They remain accessible until the plan is destroyed with :f:func:`destroy`.

Plan Execution
==============

There are two primary methods to execute a plan in ``dtFFT``: ``transpose`` and ``execute``.
Below, we detail each method, including their behavior for host and GPU versions of the API.

Transpose
---------

The first method is to call the :f:func:`transpose` method of the plan.

Signature
_________

The signature is as follows:

.. tabs::

  .. code-tab:: fortran

    subroutine dtfft_plan_t%transpose(in, out, transpose_type, error_code)
      type(*)                     intent(inout) :: in(..)
      type(*)                     intent(inout) :: out(..)
      type(dtfft_transpose_t),    intent(in)    :: transpose_type
      integer(int32),   optional, intent(out)   :: error_code
    end subroutine

    subroutine dtfft_plan_t%transpose_ptr(in, out, transpose_type, error_code)
      type(c_ptr)                 intent(in)    :: in
      type(c_ptr)                 intent(in)    :: out
      type(dtfft_transpose_t),    intent(in)    :: transpose_type
      integer(int32),   optional, intent(out)   :: error_code
    end subroutine

  .. code-tab:: c

      dtfft_error_t
      dtfft_transpose(
        dtfft_plan_t plan,
        void *in,
        void *out,
        const dtfft_transpose_t transpose_type);

  .. code-tab:: c++

      dtfft::Error
      dtfft::Plan::transpose(
          void *in,
          void *out,
          const dtfft::Transpose transpose_type);

Description
___________

This method transposes data according to the specified ``transpose_type``. Supported options include:

- ``DTFFT_TRANSPOSE_X_TO_Y``: Transpose from X to Y
- ``DTFFT_TRANSPOSE_Y_TO_X``: Transpose from Y to X
- ``DTFFT_TRANSPOSE_Y_TO_Z``: Transpose from Y to Z (valid only for 3D plans)
- ``DTFFT_TRANSPOSE_Z_TO_Y``: Transpose from Z to Y (valid only for 3D plans)
- ``DTFFT_TRANSPOSE_X_TO_Z``: Transpose from X to Z (valid only for 3D plans using Z-slab)
- ``DTFFT_TRANSPOSE_Z_TO_X``: Transpose from Z to X (valid only for 3D plans using Z-slab)

.. note::
   Passing the same pointer to both ``in`` and ``out`` is not permitted; doing so triggers the error :f:var:`DTFFT_ERROR_INPLACE_TRANSPOSE`.

.. note::

  Calling :f:func:`transpose` for R2C plan is not allowed.

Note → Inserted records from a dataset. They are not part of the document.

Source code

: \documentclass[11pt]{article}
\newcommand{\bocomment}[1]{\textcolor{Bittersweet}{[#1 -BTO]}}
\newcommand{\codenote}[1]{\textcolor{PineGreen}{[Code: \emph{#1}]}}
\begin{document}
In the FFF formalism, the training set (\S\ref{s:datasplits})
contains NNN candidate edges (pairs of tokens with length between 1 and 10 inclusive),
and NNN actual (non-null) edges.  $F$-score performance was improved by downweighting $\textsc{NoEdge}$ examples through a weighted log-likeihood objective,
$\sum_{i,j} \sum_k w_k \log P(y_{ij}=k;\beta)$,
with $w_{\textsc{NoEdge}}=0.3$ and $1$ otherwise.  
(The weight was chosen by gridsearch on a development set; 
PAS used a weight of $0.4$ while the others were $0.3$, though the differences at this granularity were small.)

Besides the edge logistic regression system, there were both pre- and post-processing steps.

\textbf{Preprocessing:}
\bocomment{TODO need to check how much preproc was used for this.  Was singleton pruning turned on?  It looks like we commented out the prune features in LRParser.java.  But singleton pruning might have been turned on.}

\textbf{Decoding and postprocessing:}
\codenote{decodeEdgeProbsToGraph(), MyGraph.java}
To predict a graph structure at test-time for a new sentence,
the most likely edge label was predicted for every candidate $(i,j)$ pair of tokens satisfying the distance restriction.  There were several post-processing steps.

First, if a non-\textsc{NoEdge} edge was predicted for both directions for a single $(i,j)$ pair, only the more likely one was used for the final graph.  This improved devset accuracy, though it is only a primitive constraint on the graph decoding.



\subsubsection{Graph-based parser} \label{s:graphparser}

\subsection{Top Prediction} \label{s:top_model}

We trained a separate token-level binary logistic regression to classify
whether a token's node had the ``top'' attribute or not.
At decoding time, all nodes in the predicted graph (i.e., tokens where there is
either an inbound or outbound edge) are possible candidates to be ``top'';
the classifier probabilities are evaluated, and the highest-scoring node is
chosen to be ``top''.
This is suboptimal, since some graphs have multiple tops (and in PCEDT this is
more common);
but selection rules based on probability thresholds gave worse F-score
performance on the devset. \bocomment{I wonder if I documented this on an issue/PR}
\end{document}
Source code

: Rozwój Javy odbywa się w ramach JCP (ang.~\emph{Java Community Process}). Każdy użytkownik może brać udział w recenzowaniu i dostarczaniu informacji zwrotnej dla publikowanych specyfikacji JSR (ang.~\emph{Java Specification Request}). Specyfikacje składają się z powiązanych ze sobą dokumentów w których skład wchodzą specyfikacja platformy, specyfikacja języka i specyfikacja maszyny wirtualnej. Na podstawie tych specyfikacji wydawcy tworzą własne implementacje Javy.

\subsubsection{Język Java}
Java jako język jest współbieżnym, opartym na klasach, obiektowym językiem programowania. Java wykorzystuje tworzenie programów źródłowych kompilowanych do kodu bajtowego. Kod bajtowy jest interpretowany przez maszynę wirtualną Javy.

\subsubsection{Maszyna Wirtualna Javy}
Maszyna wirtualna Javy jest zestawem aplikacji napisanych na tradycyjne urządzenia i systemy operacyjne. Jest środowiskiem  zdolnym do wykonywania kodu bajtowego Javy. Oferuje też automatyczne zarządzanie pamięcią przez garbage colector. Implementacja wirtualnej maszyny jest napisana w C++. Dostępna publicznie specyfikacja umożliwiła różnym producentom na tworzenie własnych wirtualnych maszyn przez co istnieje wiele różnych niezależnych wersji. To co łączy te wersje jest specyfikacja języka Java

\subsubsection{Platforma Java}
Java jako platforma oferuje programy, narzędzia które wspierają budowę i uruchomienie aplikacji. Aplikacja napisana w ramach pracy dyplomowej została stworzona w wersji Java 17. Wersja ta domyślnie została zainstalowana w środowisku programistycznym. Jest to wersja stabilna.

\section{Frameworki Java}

**Host Version**: Executes a single ``MPI_Alltoall(w)`` call using non-contiguous MPI Datatypes and returns once the ``out`` 
buffer contains the transposed data, leaving the ``in`` buffer unchanged.

**GPU Version**: Performs a two-step transposition:

- Launches an nvRTC-compiled kernel to transpose data locally. On a single GPU, this completes the task, and control returns to the user.
- Performs data redistribution using the selected GPU backend (e.g., MPI, NCCL), followed by final processing (e.g., unpacking via nvRTC or copying to ``out``)
  Differences between backends begin at this step (see below for specifics).

In the GPU version, the ``in`` buffer may serve as intermediate storage, potentially modifying its contents,
except when operating on a single GPU, where it remains unchanged.

GPU Backend-Specific Behavior
_____________________________

- **MPI-Based Backends** (:f:var:`DTFFT_BACKEND_MPI_P2P` and :f:var:`DTFFT_BACKEND_MPI_A2A`):

  After local transposition, redistributes data using CUDA-aware MPI. Data destined for the same GPU ("self" data) is
  copied via ``cudaMemcpyAsync``.

  For **MPI Peer-to-Peer** (``MPI_P2P``), it issues non-blocking ``MPI_Irecv`` and ``MPI_Isend``
  calls (or ``MPI_Recv_init`` and ``MPI_Send_init`` with ``MPI_Startall`` if built with ``DTFFT_ENABLE_PERSISTENT_COMM``) for point-to-point
  exchanges between GPUs, completing with ``MPI_Waitall``; an nvRTC kernel then unpacks all data at once.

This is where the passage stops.